So might the sensation of the track-and-field scene – the remarkable young man who was born with no fibulae and who had both legs amputated below the knee at the age of 11 months – have blazed a groundbreaking trail as a Springbok instead? "I don't think that I would have been a decent rugby player," Pistorius says. "I played decent school rugby but I wouldn't have done anything phenomenal down that path."

Having taken an inadvertent turn down the athletics path, the highly personable, endearingly self-effacing Pistorius is just one step away from becoming an Olympic phenomenon. He needs one more 400m run inside the 'A' standard qualifying time of 45.20sec to secure his place at London 2012.
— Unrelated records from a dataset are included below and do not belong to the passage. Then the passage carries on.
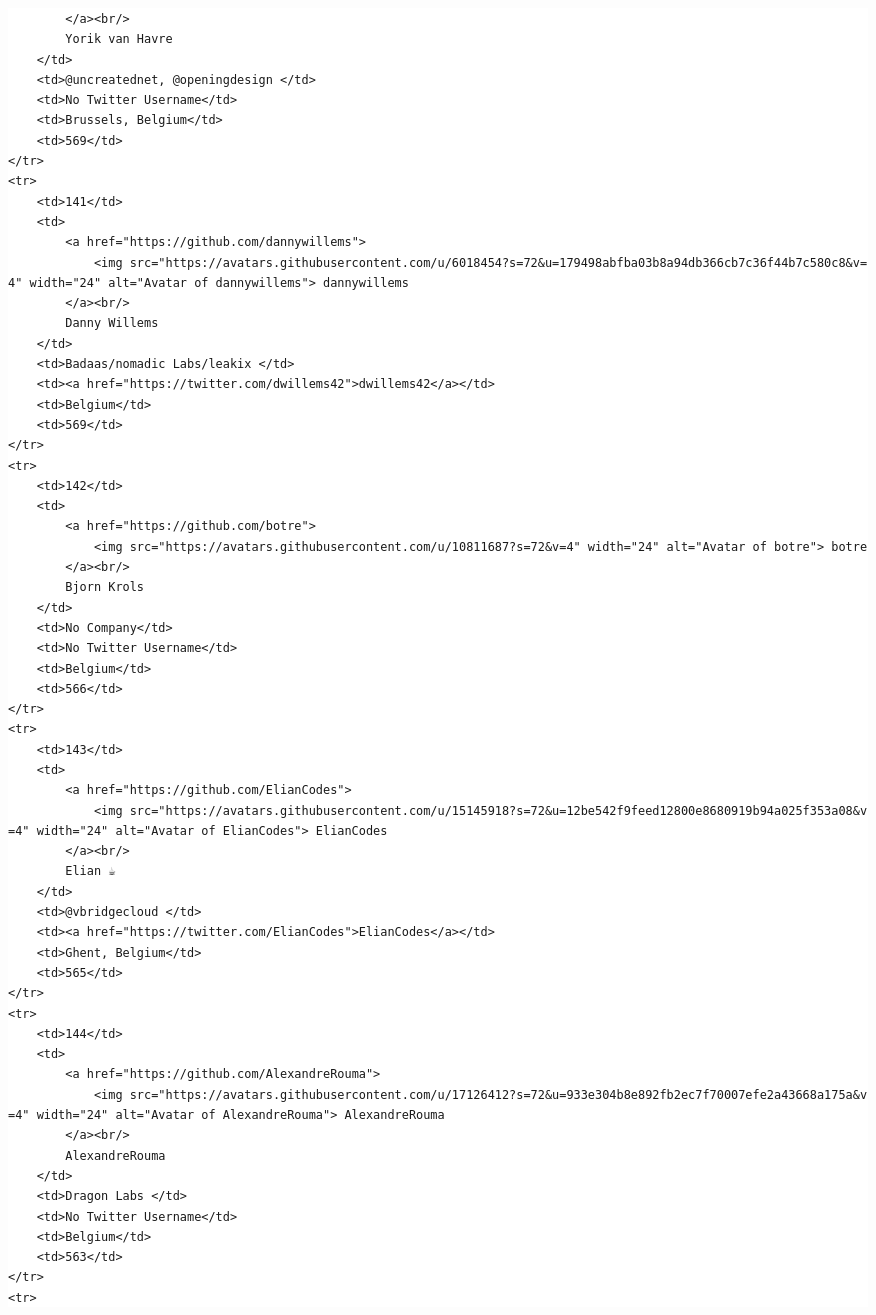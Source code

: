 			</a><br/>
			Yorik van Havre
		</td>
		<td>@uncreatednet, @openingdesign </td>
		<td>No Twitter Username</td>
		<td>Brussels, Belgium</td>
		<td>569</td>
	</tr>
	<tr>
		<td>141</td>
		<td>
			<a href="https://github.com/dannywillems">
				<img src="https://avatars.githubusercontent.com/u/6018454?s=72&u=179498abfba03b8a94db366cb7c36f44b7c580c8&v=4" width="24" alt="Avatar of dannywillems"> dannywillems
			</a><br/>
			Danny Willems
		</td>
		<td>Badaas/nomadic Labs/leakix </td>
		<td><a href="https://twitter.com/dwillems42">dwillems42</a></td>
		<td>Belgium</td>
		<td>569</td>
	</tr>
	<tr>
		<td>142</td>
		<td>
			<a href="https://github.com/botre">
				<img src="https://avatars.githubusercontent.com/u/10811687?s=72&v=4" width="24" alt="Avatar of botre"> botre
			</a><br/>
			Bjorn Krols
		</td>
		<td>No Company</td>
		<td>No Twitter Username</td>
		<td>Belgium</td>
		<td>566</td>
	</tr>
	<tr>
		<td>143</td>
		<td>
			<a href="https://github.com/ElianCodes">
				<img src="https://avatars.githubusercontent.com/u/15145918?s=72&u=12be542f9feed12800e8680919b94a025f353a08&v=4" width="24" alt="Avatar of ElianCodes"> ElianCodes
			</a><br/>
			Elian ☕️
		</td>
		<td>@vbridgecloud </td>
		<td><a href="https://twitter.com/ElianCodes">ElianCodes</a></td>
		<td>Ghent, Belgium</td>
		<td>565</td>
	</tr>
	<tr>
		<td>144</td>
		<td>
			<a href="https://github.com/AlexandreRouma">
				<img src="https://avatars.githubusercontent.com/u/17126412?s=72&u=933e304b8e892fb2ec7f70007efe2a43668a175a&v=4" width="24" alt="Avatar of AlexandreRouma"> AlexandreRouma
			</a><br/>
			AlexandreRouma
		</td>
		<td>Dragon Labs </td>
		<td>No Twitter Username</td>
		<td>Belgium</td>
		<td>563</td>
	</tr>
	<tr>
In June last year he clocked 45.07sec at Lignano in Italy, but only times in 2012 will be considered. Last month he ran 45.20sec at a meeting in Pretoria but he has been asked to produce a second sub-45.30sec performance in 2012 – and on the international circuit, closer to the Games.

Pistorius's times at the South African Championships, which opened in Port Elizabeth yesterday, will not be considered. It is just as well. It was blowing a gale when he ran in his heat and semi-final yesterday, clocking 48.24sec in the former and 47.91sec in the latter to qualify for today's final. "I don't like running in Port Elizabeth," he confesses. "Nobody does. It's a bit like Aberdeen. It's miserable and there's a lot of wind. I ran in Falkirk one year and there was an 8.3 metre-per-second wind. Running down the home straight, at one stage I was in danger of going backwards. It was unbelievable."

To many, it is barely believable that someone confronted with the kind of obstacles Pistorius has faced in his life can be so close to making an Olympic Games. That he has surmounted so many hurdles is due in large part to the enduring influence of his mother.

Sadly, Sheila Pistorius will not be around to see her son compete in the London Olympics and Paralympics. She died in 2002. It was her stridently positive attitude that caused her son to see his disability as anything but a handicap.

"She was very hard-headed, I think, and very determined," Pistorius reflects. "There wasn't much scope for me to think about my disability as a disadvantage or to pity myself. She's definitely a huge reason why I've got the drive that I have, and why I have been able to achieve the things that I have."

That drive was evident when the world governing body of track and field, the International Association of Athletics Federations, ruled in 2008 that the prosthetics Pistorius uses when he races – the J-shaped carbon fibre blades called Flex-Foot Cheetah – gave him an unfair advantage over his rivals. Pistorius and his long-time manager Peet van Zyl took the matter to the Court of Arbitration for Sport and won.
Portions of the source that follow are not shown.